Sekali lagi, ancaman global virus pandemi ini tak mengenal strata sosial, apakah itu namanya raja, kaisar, dan wong cilik. Dimata virus ini, semuanya di beri label kedudukan yang sama (equal) harkat dan martabatnya. Tak ada yang namanya orang kuat (power full) atau memiliki kekebalan hukum, apalagi kekuasaan (dinasti). Intinya, semua dapat dilumat dan diluluhlantakan tanpa mengenal derajat profesi/batas-batas teritorial.
Dengan demikian, kondisi masa sulit seperti sekarang, solidaritas sosial sebagai ikatan nilai-nilai budaya yang masih tersisa sebagai wujud kearifan lokal menjadi satu-satunya harapan yang bisa diandalkan untuk menangkal daya sebaran Covid-19.
Karena itu, kepedulian dan gotong royong di level akar rumput merupakan sebuah solusi yang jauh lebih efektif ketimbang menunggu realisasi janji-janji bantuan-uluran tangan pemerintah pusat.
Wabah semasif ini butuh gerak bersama semua kalangan, bukan hanya sebatas personal atau individu satu-dua orang. Akan tetapi, bergerak seperti kelompok swadaya masyarakat untuk meringankan beban kelompok masyarakat.
Pada level publik, kepedulian kolektif semacam ini menjadj angin segar di tengah terus bertumbuhnys korban wabah virus corona.
Sampai kemarin, trend perkembangan yang terus meningkat. Maka haruslah di lawan dengan aksi-aksi solidaritas yang mampu menembus sekat sosial, ekonomi, dan politik. Bahkan, aktifitas semacam ini harus terus digalakkan di seluruh Indonesia. Atau dengan kata lain, mulai dari titik ibu kota negara (Jakarta) yang populer dengan istilah eficentrum pandemi, sampai ke pesisir daerah ke pegunungan dan bukit-bukit. Virus ini juga datang tanpa mengenal batas-batas wilayah .
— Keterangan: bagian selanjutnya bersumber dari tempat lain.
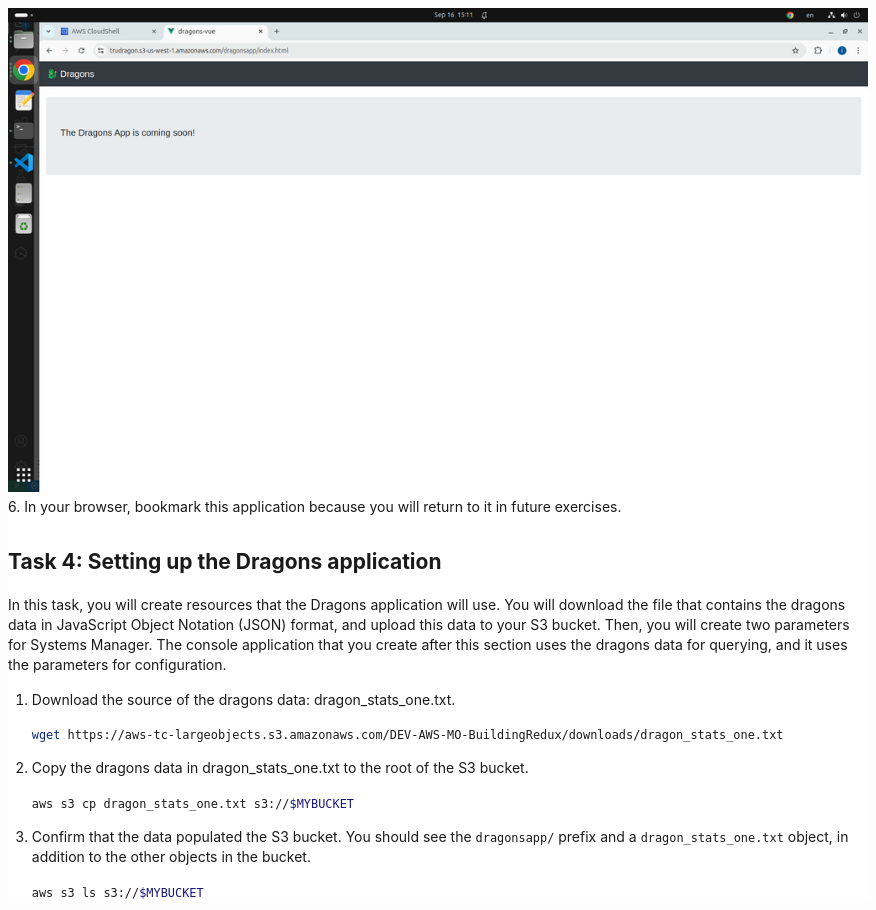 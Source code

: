    ![Dragons application user interface - Ex 01](./screenshots/dragon_app_ex01.png)
6. In your browser, bookmark this application because you will return to it in future exercises.

## Task 4: Setting up the Dragons application

In this task, you will create resources that the Dragons application will use. You will download the file that contains the dragons data in JavaScript Object Notation (JSON) format, and upload this data to your S3 bucket. Then, you will create two parameters for Systems Manager. The console application that you create after this section uses the dragons data for querying, and it uses the parameters for configuration.

1. Download the source of the dragons data: dragon_stats_one.txt.

   ```bash
   wget https://aws-tc-largeobjects.s3.amazonaws.com/DEV-AWS-MO-BuildingRedux/downloads/dragon_stats_one.txt
   ```

2. Copy the dragons data in dragon_stats_one.txt to the root of the S3 bucket.

   ```bash
   aws s3 cp dragon_stats_one.txt s3://$MYBUCKET
   ```

3. Confirm that the data populated the S3 bucket. You should see the `dragonsapp/` prefix and a `dragon_stats_one.txt` object, in addition to the other objects in the bucket.

   ```bash
   aws s3 ls s3://$MYBUCKET
   ```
Terakhir, buat goverment yang melakukan tata kelola pemerintahan, jangan lagi melihat dan merespon keadaan dengan gaya birokrasi yang kental. Situasi darurat kesehatan yang digaungkan harus berbarengan dengan kerja cepat, masif dengan atmosfir tinggi. Karena itu, blokade birokrasi yang memperlambat pelayanan pencegahan virus harus diterobos.